In March 2023, the Bioceres-Indear company reported that 25 mills were already mixing GM wheat with conventional wheat for free distribution. This is a fact of global significance: For the first time genetically modified wheat is in mass consumption foods (bread, pizzas, empanadas, noodles and all uses of flour). And, even more seriously, the population has no way of identifying whether it is eating a GM product or not: in Argentina there is no GM labelling.
Elizabeth Bravo, a member of the organisation Acción Ecológica de Ecuador and one of the promoters of the document addressed to the United Nations, recalled that Argentina is a wheat exporting country and highlighted the risk for Ecuador’s population: "Wheat is fundamental in the diet of Ecuadorians, as it is for many other peoples in the world, because it is present from breakfast to dinner. It would be terrible if we started eating wheat that is genetically modified and also has major pesticide residues such as glufosinate ammonium."
A technology gap
Leonardo Melgarejo is a member of the Citizen Science Movement in Brazil and a member of Uccsnal (Union of Scientists Committed to Society and Nature in Latin America). He stressed the enormous gravity of the fact that there has been no scientific evaluation of the impact of the GM wheat on the health of the population. "This GMO has become an international problem, which is why this joint action has been taken by organisations from three continents. This wheat contaminates the basic food of the population and will undoubtedly contribute to land grabbing into the hands of a few, and to the impact on water, peasant life and Indigenous peoples," he said.

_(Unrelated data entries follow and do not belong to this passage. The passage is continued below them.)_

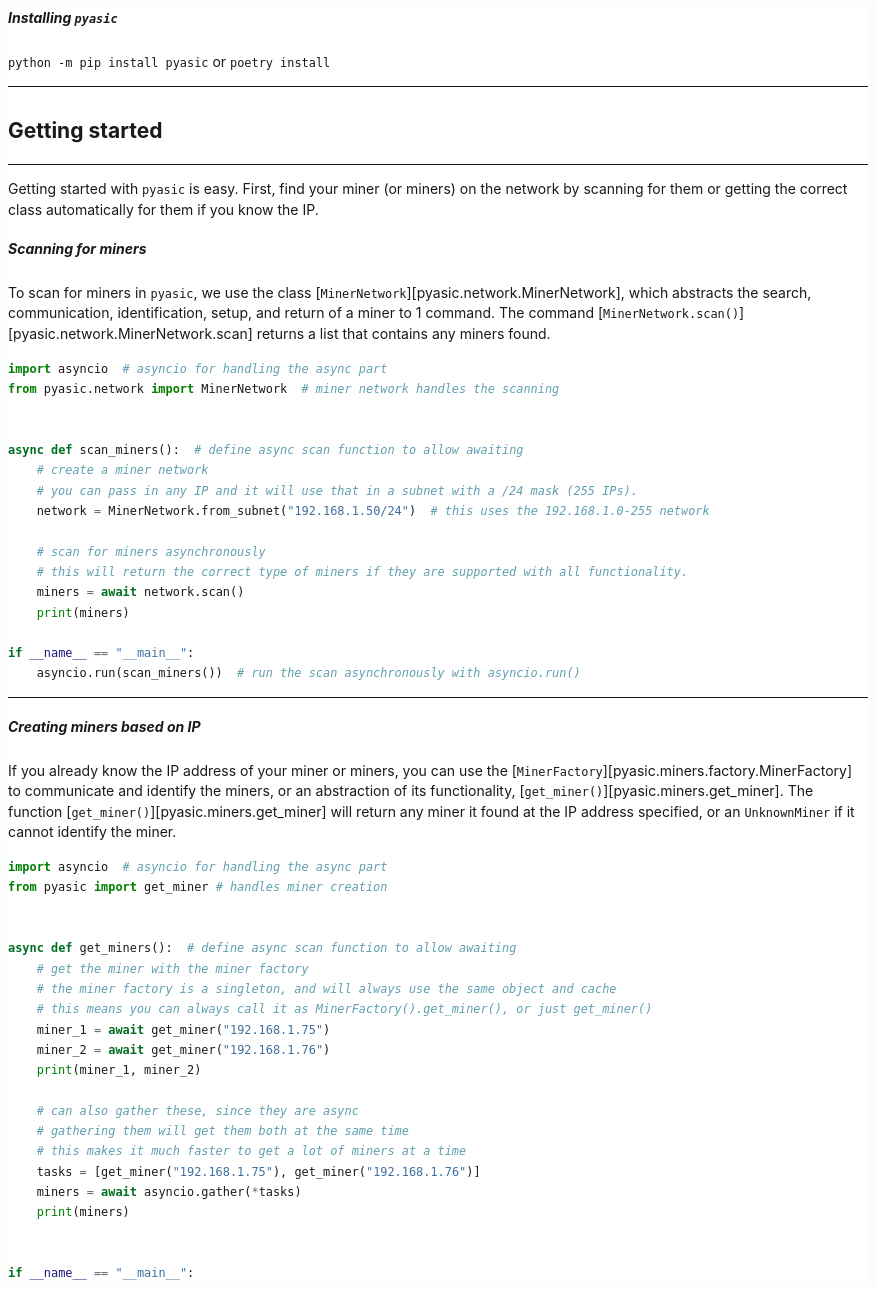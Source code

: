 ##### Installing `pyasic`

`python -m pip install pyasic` or `poetry install`

---
## Getting started
---
Getting started with `pyasic` is easy.  First, find your miner (or miners) on the network by scanning for them or getting the correct class automatically for them if you know the IP.

##### Scanning for miners
To scan for miners in `pyasic`, we use the class [`MinerNetwork`][pyasic.network.MinerNetwork], which abstracts the search, communication, identification, setup, and return of a miner to 1 command.
The command [`MinerNetwork.scan()`][pyasic.network.MinerNetwork.scan] returns a list that contains any miners found.
```python
import asyncio  # asyncio for handling the async part
from pyasic.network import MinerNetwork  # miner network handles the scanning


async def scan_miners():  # define async scan function to allow awaiting
    # create a miner network
    # you can pass in any IP and it will use that in a subnet with a /24 mask (255 IPs).
    network = MinerNetwork.from_subnet("192.168.1.50/24")  # this uses the 192.168.1.0-255 network

    # scan for miners asynchronously
    # this will return the correct type of miners if they are supported with all functionality.
    miners = await network.scan()
    print(miners)

if __name__ == "__main__":
    asyncio.run(scan_miners())  # run the scan asynchronously with asyncio.run()
```

---
##### Creating miners based on IP
If you already know the IP address of your miner or miners, you can use the [`MinerFactory`][pyasic.miners.factory.MinerFactory] to communicate and identify the miners, or an abstraction of its functionality, [`get_miner()`][pyasic.miners.get_miner].
The function [`get_miner()`][pyasic.miners.get_miner] will return any miner it found at the IP address specified, or an `UnknownMiner` if it cannot identify the miner.
```python
import asyncio  # asyncio for handling the async part
from pyasic import get_miner # handles miner creation


async def get_miners():  # define async scan function to allow awaiting
    # get the miner with the miner factory
    # the miner factory is a singleton, and will always use the same object and cache
    # this means you can always call it as MinerFactory().get_miner(), or just get_miner()
    miner_1 = await get_miner("192.168.1.75")
    miner_2 = await get_miner("192.168.1.76")
    print(miner_1, miner_2)

    # can also gather these, since they are async
    # gathering them will get them both at the same time
    # this makes it much faster to get a lot of miners at a time
    tasks = [get_miner("192.168.1.75"), get_miner("192.168.1.76")]
    miners = await asyncio.gather(*tasks)
    print(miners)


if __name__ == "__main__":
```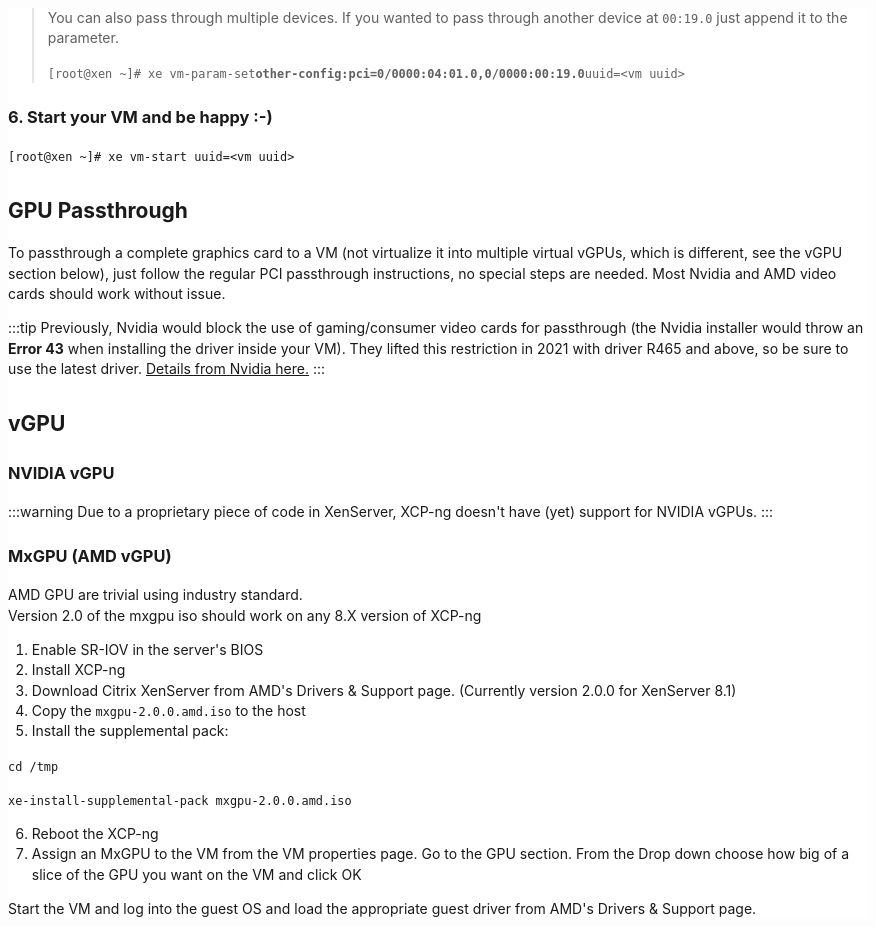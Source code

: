 > You can also pass through multiple devices. If you wanted to pass through another device at `00:19.0` just append it to the parameter.
>
> `[root@xen ~]# xe vm-param-set`**` other-config:pci=0/0000:04:01.0,0/0000:00:19.0 `**`uuid=<vm uuid>`

### 6. Start your VM and be happy :-)

`[root@xen ~]# xe vm-start uuid=<vm uuid>`

## GPU Passthrough
To passthrough a complete graphics card to a VM (not virtualize it into multiple virtual vGPUs, which is different, see the vGPU section below), just follow the regular PCI passthrough instructions, no special steps are needed. Most Nvidia and AMD video cards should work without issue.  

:::tip
Previously, Nvidia would block the use of gaming/consumer video cards for passthrough (the Nvidia installer would throw an **Error 43** when installing the driver inside your VM). They lifted this restriction in 2021 with driver R465 and above, so be sure to use the latest driver. [Details from Nvidia here.](https://nvidia.custhelp.com/app/answers/detail/a_id/5173/)
:::

## vGPU

### NVIDIA vGPU

:::warning
Due to a proprietary piece of code in XenServer, XCP-ng doesn't have (yet) support for NVIDIA vGPUs.
:::

### MxGPU (AMD vGPU)

AMD GPU are trivial using industry standard.  
Version 2.0 of the mxgpu iso should work on any 8.X version of XCP-ng

1. Enable SR-IOV in the server's BIOS
2. Install XCP-ng
3. Download Citrix XenServer from AMD's Drivers & Support page. (Currently version 2.0.0 for XenServer 8.1)
4. Copy the `mxgpu-2.0.0.amd.iso` to the host
5. Install the supplemental pack:

`cd /tmp`

`xe-install-supplemental-pack mxgpu-2.0.0.amd.iso`

6. Reboot the XCP-ng
7. Assign an MxGPU to the VM from the VM properties page.  Go to the GPU section.  From the Drop down choose how big of a slice of the GPU you want on the VM and click OK

Start the VM and log into the guest OS and load the appropriate guest driver from AMD's Drivers & Support page.
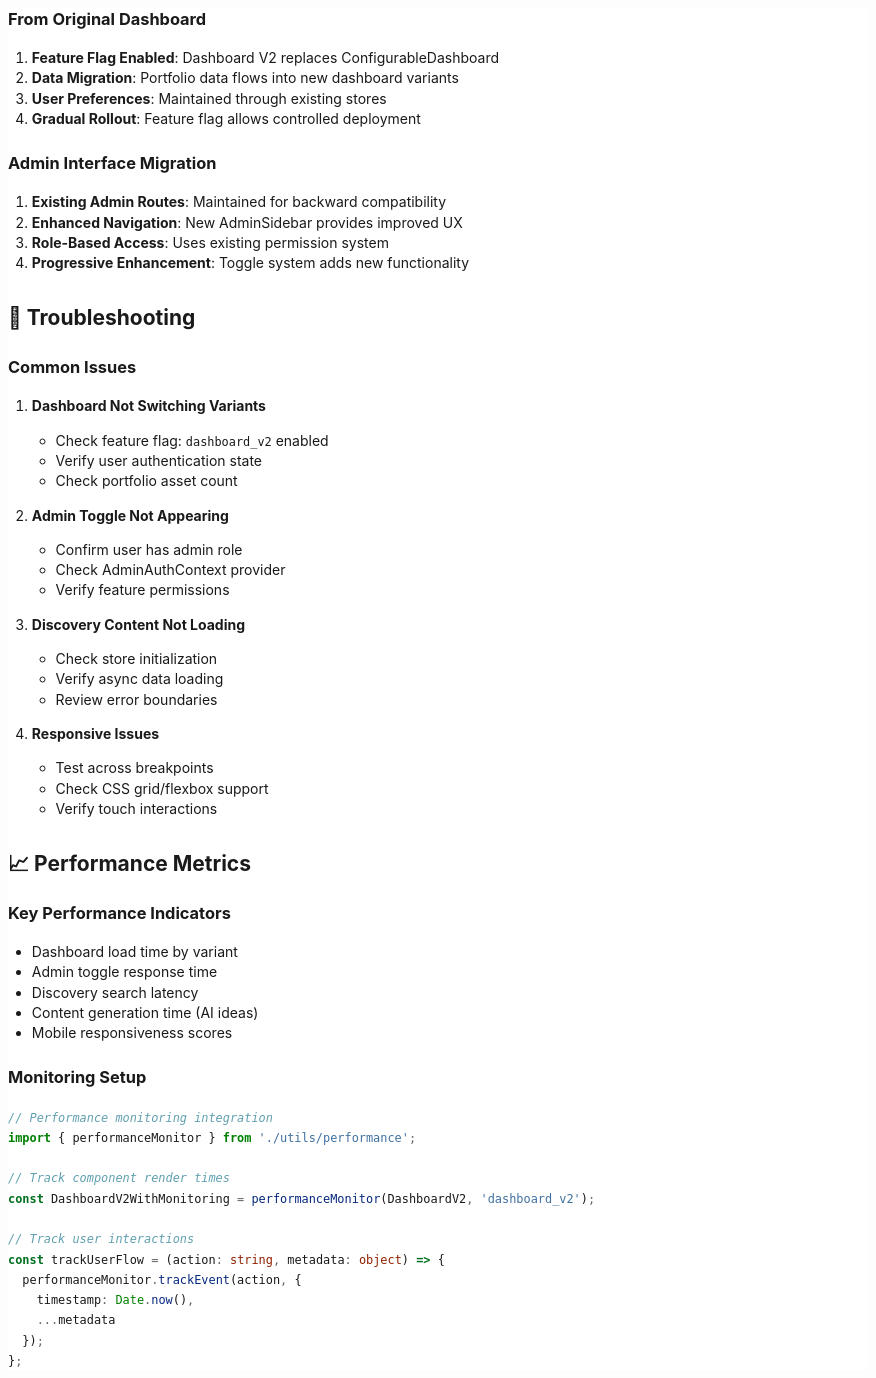 ### From Original Dashboard
1. **Feature Flag Enabled**: Dashboard V2 replaces ConfigurableDashboard
2. **Data Migration**: Portfolio data flows into new dashboard variants
3. **User Preferences**: Maintained through existing stores
4. **Gradual Rollout**: Feature flag allows controlled deployment

### Admin Interface Migration
1. **Existing Admin Routes**: Maintained for backward compatibility
2. **Enhanced Navigation**: New AdminSidebar provides improved UX
3. **Role-Based Access**: Uses existing permission system
4. **Progressive Enhancement**: Toggle system adds new functionality

## 🐛 Troubleshooting

### Common Issues

1. **Dashboard Not Switching Variants**
   - Check feature flag: `dashboard_v2` enabled
   - Verify user authentication state
   - Check portfolio asset count

2. **Admin Toggle Not Appearing**
   - Confirm user has admin role
   - Check AdminAuthContext provider
   - Verify feature permissions

3. **Discovery Content Not Loading**
   - Check store initialization
   - Verify async data loading
   - Review error boundaries

4. **Responsive Issues**
   - Test across breakpoints
   - Check CSS grid/flexbox support
   - Verify touch interactions

## 📈 Performance Metrics

### Key Performance Indicators
- Dashboard load time by variant
- Admin toggle response time
- Discovery search latency
- Content generation time (AI ideas)
- Mobile responsiveness scores

### Monitoring Setup
```typescript
// Performance monitoring integration
import { performanceMonitor } from './utils/performance';

// Track component render times
const DashboardV2WithMonitoring = performanceMonitor(DashboardV2, 'dashboard_v2');

// Track user interactions
const trackUserFlow = (action: string, metadata: object) => {
  performanceMonitor.trackEvent(action, {
    timestamp: Date.now(),
    ...metadata
  });
};
```
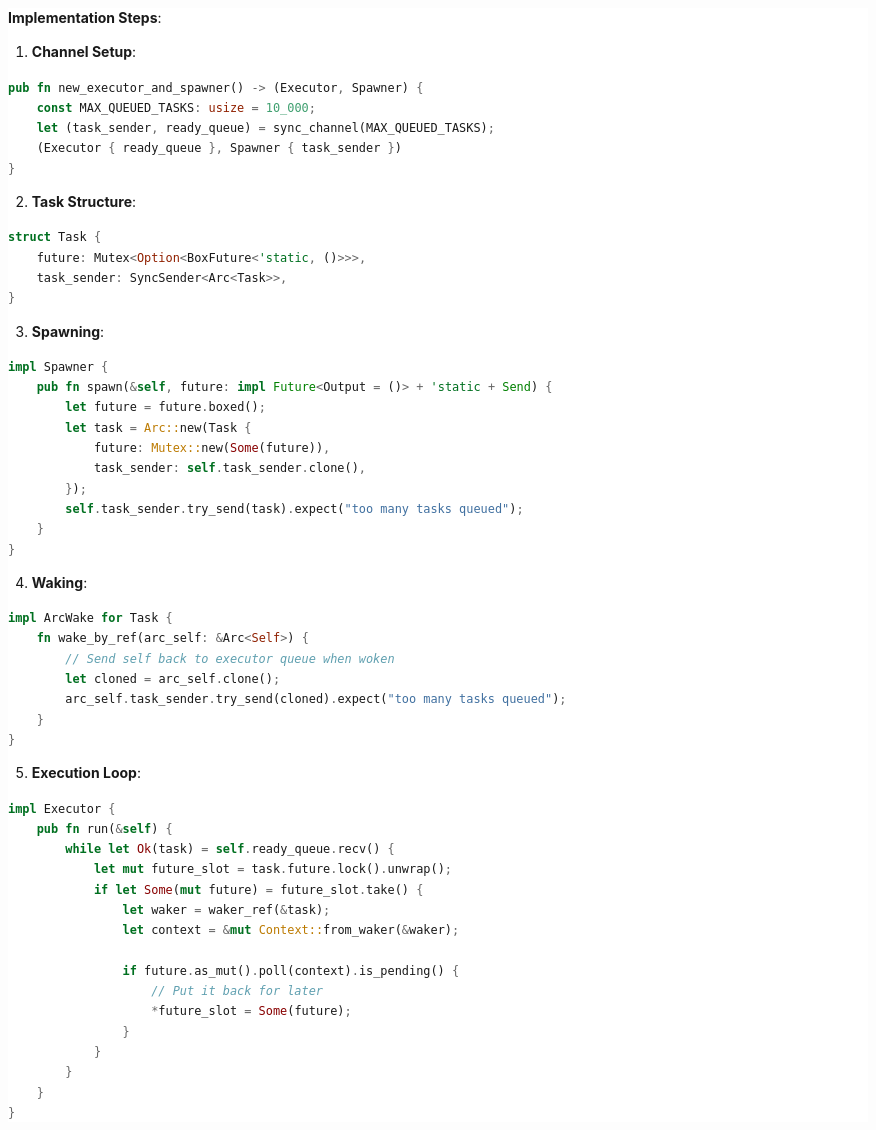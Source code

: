 **Implementation Steps**:

1. **Channel Setup**:
```rust
pub fn new_executor_and_spawner() -> (Executor, Spawner) {
    const MAX_QUEUED_TASKS: usize = 10_000;
    let (task_sender, ready_queue) = sync_channel(MAX_QUEUED_TASKS);
    (Executor { ready_queue }, Spawner { task_sender })
}
```

2. **Task Structure**:
```rust
struct Task {
    future: Mutex<Option<BoxFuture<'static, ()>>>,
    task_sender: SyncSender<Arc<Task>>,
}
```

3. **Spawning**:
```rust
impl Spawner {
    pub fn spawn(&self, future: impl Future<Output = ()> + 'static + Send) {
        let future = future.boxed();
        let task = Arc::new(Task {
            future: Mutex::new(Some(future)),
            task_sender: self.task_sender.clone(),
        });
        self.task_sender.try_send(task).expect("too many tasks queued");
    }
}
```

4. **Waking**:
```rust
impl ArcWake for Task {
    fn wake_by_ref(arc_self: &Arc<Self>) {
        // Send self back to executor queue when woken
        let cloned = arc_self.clone();
        arc_self.task_sender.try_send(cloned).expect("too many tasks queued");
    }
}
```

5. **Execution Loop**:
```rust
impl Executor {
    pub fn run(&self) {
        while let Ok(task) = self.ready_queue.recv() {
            let mut future_slot = task.future.lock().unwrap();
            if let Some(mut future) = future_slot.take() {
                let waker = waker_ref(&task);
                let context = &mut Context::from_waker(&waker);
                
                if future.as_mut().poll(context).is_pending() {
                    // Put it back for later
                    *future_slot = Some(future);
                }
            }
        }
    }
}
```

Fernando Frank, a researcher from Argentina, agronomist and member of Uccsnal, pointed to a central issue that exposes the corporate and media hype about Bioceres wheat. "HB4 wheat is a production failure. It is a scandal because, in addition to the negative impacts on health and food, they are selling a technology that promises to produce more but in reality produces less, as confirmed by the data certified by the state," said Frank.
Frank and Melgarejo are two of the authors of the scientific publication "Controversia por el pan nuestro día de cada día" ("Controversy over our daily bread"), published at the end of last year, which confirms that GM wheat is less productive than conventional wheat. Signed by researchers Gabriel Bianconi Fernandes and Rubens Onofre Nodari, the paper, with tables and figures from the Argentinean Ministry of Agriculture, shows that GM wheat is less productive than its conventional variant. "The yields (of GM wheat) were significantly lower than the country's wheat average. The conclusion is that the higher yield of the HB4 variety – the main advantage announced by Bioceres – has not been proven in the field," the scientific study confirms.
As the organisations' joint document points out, data from the Argentine Ministry of Agriculture shows that in the 2021/2022 season, HB4 yields were very low – 2.42 tons per hectare, 17% less than the average.
Aranda reports that in 2020, more than a thousand scientists connected with the main Argentine research agency Conicet and 30 public universities in Argentina condemned the approval of HB4 wheat and warned of the risks to the health of the population and even to agricultural production and human rights. "This authorisation refers to an agribusiness model that has proven to be harmful in environmental and social terms, is the main cause of biodiversity loss, does not solve food problems, and further threatens the health of our people by threatening food security and sovereignty," began the letter, addressed to the national government and the Conicet authorities.
Notes
1. The document is available in Spanish, Portuguese, and English.